Sunday, May 20, 2007

What would Miss Manners do?

What should I do, guys?

I was recently e-vited to a get-together by someone I barely knew. However, this was a person I rather admired, so I was jazzed by the invite. Flattered. Jumped right on board. I thought I detected a bit of surprise when I appeared, but I had a great time and they seemed to enjoy my presence, too.

However, a couple days later I figured out that I'd been invited by mistake -- a simple slip of the mouse. Marie felt very silly, and a little sad.

Now there's another get-together being planned by this same person, and they have invited me to this as well, probably out of politeness as much as anything. On one hand, I enjoyed the company, but on the other, both my ego and my sense of propriety are in turmoil. Should I have enough pride to only go where I'm really wanted? Is it wrong to play an innocent mistake to your advantage? Should I let this kind person off the hook?

Social Dufus needs your advice.

9 comments:

Belladonna said...

The FIRST e-vite may have been an error. (what are you basing this belief on, anyway?)
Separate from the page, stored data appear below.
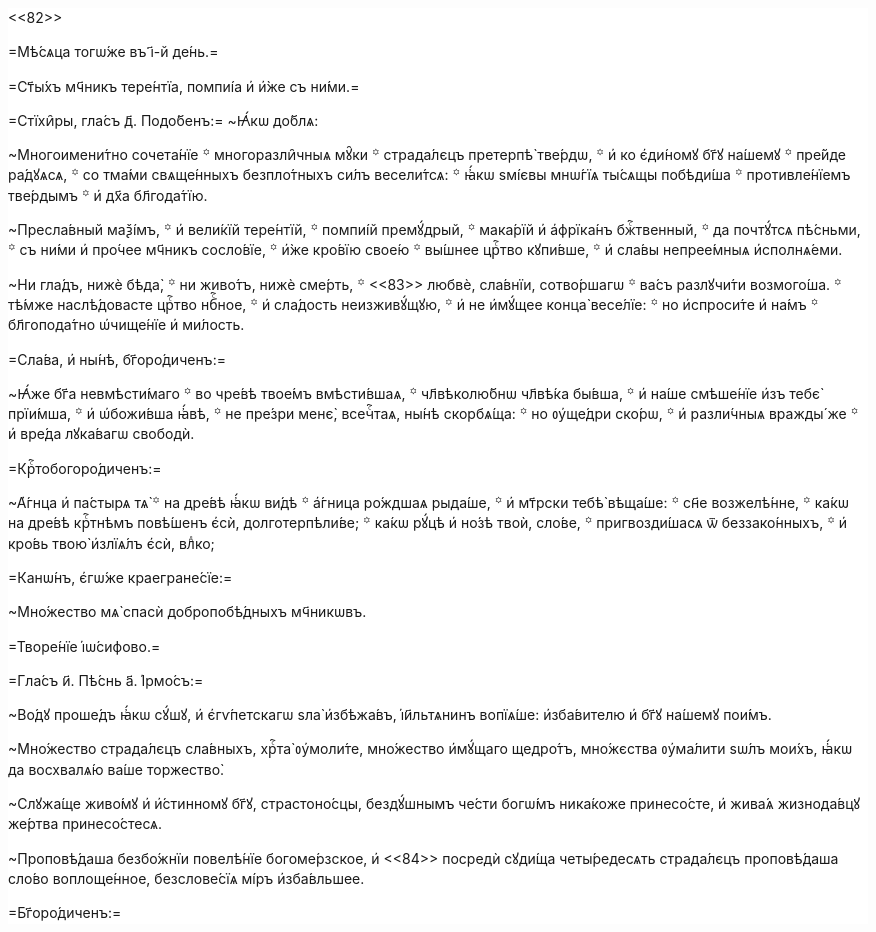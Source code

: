 <<82>>

=Мѣ́сѧца тогѡ́же въ і҃-й де́нь.=

=Ст҃ы́хъ мч҃никъ тере́нтїа, помпиі́а и҆ и҆̀же съ ни́ми.=

=Стїхи̑ры, гла́съ д҃. Подо́бенъ:= ~Ꙗ҆́кѡ до́блѧ:

~Многоимени́тно сочета́нїе ꙳ многоразли̑чныѧ мꙋ̑ки ꙳ страда́лєцъ претерпѣ̀
тве́рдѡ, ꙳ и҆ ко є҆ди́номꙋ бг҃ꙋ на́шемꙋ ꙳ пре́йде ра́дꙋѧсѧ, ꙳ со тма́ми
свѧще́нныхъ безпло́тныхъ си́лъ весели́тсѧ: ꙳ ꙗ҆́кѡ ѕмі́євы мнѡ́гїѧ ты́сѧщы
побѣди́ша ꙳ противле́нїемъ тве́рдымъ ꙳ и҆ дх҃а бл҃года́тїю.

~Пресла́вный маѯі́мъ, ꙳ и҆ вели́кїй тере́нтїй, ꙳ помпиі́й премꙋ́дрый, ꙳
мака́рїй и҆ а҆фрїка́нъ бжⷭ҇твенный, ꙳ да почтꙋ́тсѧ пѣ́сньми, ꙳ съ ни́ми и҆
про́чее мч҃никъ сосло́вїе, ꙳ и҆̀же кро́вїю свое́ю ꙳ вы́шнее црⷭ҇тво кꙋпи́вше, ꙳
и҆ сла́вы непрее́мныѧ и҆сполнѧ́еми.

~Ни гла́дъ, нижѐ бѣда̀, ꙳ ни живо́тъ, нижѐ сме́рть, ꙳ <<83>> любвѐ, сла́внїи,
сотво́ршагѡ ꙳ ва́съ разлꙋчи́ти возмого́ша. ꙳ тѣ́мже наслѣ́довасте црⷭ҇тво
нбⷭ҇ное, ꙳ и҆ сла́дость неизживꙋ́щꙋю, ꙳ и҆ не и҆мꙋ́щее конца̀ весе́лїе: ꙳ но
и҆спроси́те и҆ на́мъ ꙳ бл҃гопода́тно ѡ҆чище́нїе и҆ ми́лость.

=Сла́ва, и҆ ны́нѣ, бг҃оро́диченъ:=

~Ꙗ҆́же бг҃а невмѣсти́маго ꙳ во чре́вѣ твое́мъ вмѣсти́вшаѧ, ꙳ чл҃вѣколю́бнѡ
чл҃вѣ́ка бы́вша, ꙳ и҆ на́ше смѣше́нїе и҆зъ тебє̀ прїи́мша, ꙳ и҆ ѡ҆божи́вша
ꙗ҆́вѣ, ꙳ не пре́зри менє̀, всечⷭ҇таѧ, ны́нѣ скорбѧ́ща: ꙳ но ᲂу҆ще́дри ско́рѡ, ꙳
и҆ разли́чныѧ вражды́ же ꙳ и҆ вре́да лꙋка́вагѡ свободѝ.

=Крⷭ҇тобогоро́диченъ:=

~А҆́гнца и҆ па́стырѧ тѧ̀ ꙳ на дре́вѣ ꙗ҆́кѡ ви́дѣ ꙳ а҆́гница ро́ждшаѧ рыда́ше, ꙳
и҆ мт҃рски тебѣ̀ вѣща́ше: ꙳ сн҃е возжелѣ́нне, ꙳ ка́кѡ на дре́вѣ крⷭ҇тнѣмъ
повѣ́шенъ є҆сѝ, долготерпѣли́ве; ꙳ ка́кѡ рꙋ́цѣ и҆ но́зѣ твоѝ, сло́ве, ꙳
пригвозди́шасѧ ѿ беззако́нныхъ, ꙳ и҆ кро́вь твою̀ и҆злїѧ́лъ є҆сѝ, влⷣко;

=Канѡ́нъ, є҆гѡ́же краегране́сїе:=

~Мно́жество мѧ̀ спасѝ добропобѣ́дныхъ мч҃никѡвъ.

=Творе́нїе і҆ѡ́сифово.=

=Гла́съ и҃. Пѣ́снь а҃. І҆рмо́съ:=

~Во́дꙋ проше́дъ ꙗ҆́кѡ сꙋ́шꙋ, и҆ є҆гѵ́петскагѡ ѕла̀ и҆збѣжа́въ, і҆и҃льтѧнинъ
вопїѧ́ше: и҆зба́вителю и҆ бг҃ꙋ на́шемꙋ пои́мъ.

~Мно́жество страда́лєцъ сла́вныхъ, хрⷭ҇та̀ ᲂу҆моли́те, мно́жество и҆мꙋ́щаго
щедро́тъ, мно́жєства ᲂу҆ма́лити ѕѡ́лъ мои́хъ, ꙗ҆́кѡ да восхвалѧ́ю ва́ше
торжество̀.

~Слꙋжа́ще живо́мꙋ и҆ и҆́стинномꙋ бг҃ꙋ, страстоно́сцы, бездꙋ́шнымъ че́сти
богѡ́мъ ника́коже принесо́сте, и҆ жива́ѧ жизнода́вцꙋ же́ртва принесо́стесѧ.

~Проповѣ́даша безбо́жнїи повелѣ́нїе богоме́рзское, и҆ <<84>> посредѝ сꙋди́ща
четы́редесѧть страда́лєцъ проповѣ́даша сло́во воплоще́нное, безслове́сїѧ мі́ръ
и҆зба́вльшее.

=Бг҃оро́диченъ:=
But why assume the second one is just out of manners? MAYBE the person was delighted with what good company you turned out to be the first go round and now genuinely DOES want you to be there.

Or not. But does it matter? IF you had a good time and your host/hostess had a good time what's the big deal? Making good connections and enjoying life are too important to quibble over the comedy of errors that gets us there.

Anonymous said...

I agree with belladonna's analysis and advice. The last sentence seems particularly wise.
What I disagree with is your spelling of "dufus." I only recall seeing it spelled doofus.
Is there a name for this type of comment, which comments mostly only on a triviality?

Marie said...

Belladonna -- that's a nice way of thinking of it. Thanks! I'm insecure enough to not be sure that they REALLY enjoyed themselves (Utah is International Niceness Headquarters, you know, and we're all very good at trapping our fury behind a dazzling smile), but they also didn't run away or scowl at me, so I will go with your positive slant.

As for how I know -- the list they got my email from is a list I know about, which lists another individual with a name very similar to mine. I learned a couple days later that the invitor was a friend of that person with the similar name, and when Paranoid Marie went back to see if that other person was listed on the first e-vite, I found that she wasn't. However, we were both listed on the second e-vite.

Dad-- that type of comment is called a You'll Never Make It As A Shrink If You Keep Correcting Their English comment. However, if you want to battle over spelling, you've met your match: type "dufus" and "doofus" into Google at the same time, you'll see that they're alternate spellings. So THERE, Spelling Guy. I say skip the wedding and go to the Senior Spelling Bee -- we can't have you spelling "proletariat" under your breath during the ceremony.

Belladonna said...

I say we take your dad's spelling of dufus/doofus and turn it around backwards to create "sufood" and submit it to the balderdash game.

I find it interesting that your spelling was questioned but not your grammar.

It's common practice (although utterly incorrect) to use "they" when referring to a single person in order to remain gender neutral. In your original post you write: "this was a person I rather admired" which implies singular. But from then on the pronouns are all plural. HMMM

Our language really does need to adopt a couple cool gender neutral pronouns - maybe one formal one informal? Wanna make some up?

s/he is always a bit contrived. Also, in this context it makes no sense because obviously YOU know the gender of your host/hostess, you simply choose not to reveal this, which is entirely your right. Too bad you are doomed to bad grammar in order to have a bit of privacy about your social life!

Marie said...

Yes, it is annoying. Languages are inclined to jettison cumbersome usage options over time (such as he/she), and I refuse to use it unless I'm writing a formal paper. My linguistics teacher predicted (and I think I agree) that within a generation or two "they" and "them" would be formally accepted as singular neuter personal pronouns, but for now it's still wrong. Maybe "it" is a bit closer rules-wise, but I think I'd get e-vited to even fewer shindigs if I referred to people as "it." :)

Left-Handed said...

Hmm... Saturday? Suprise BBQ? I am going. Come with me if you want to. I agree with Belladonna too. And, since I know who you are talking about, I think that their invitation was sincere even if the first was a happy accident.

Left-Handed said...

Surprise.

Left-Handed said...

There were tons of people there who didn't even know the hosts...

Marie said...

I am sorry I had to miss it -- it wasn't because y'all didn't thoroughly reassure me that attending would not be pathetic. Just a busy Saturday. I hope the birthday boy was surprised and that the potato salad didn't contain any mayo-bourne diseases.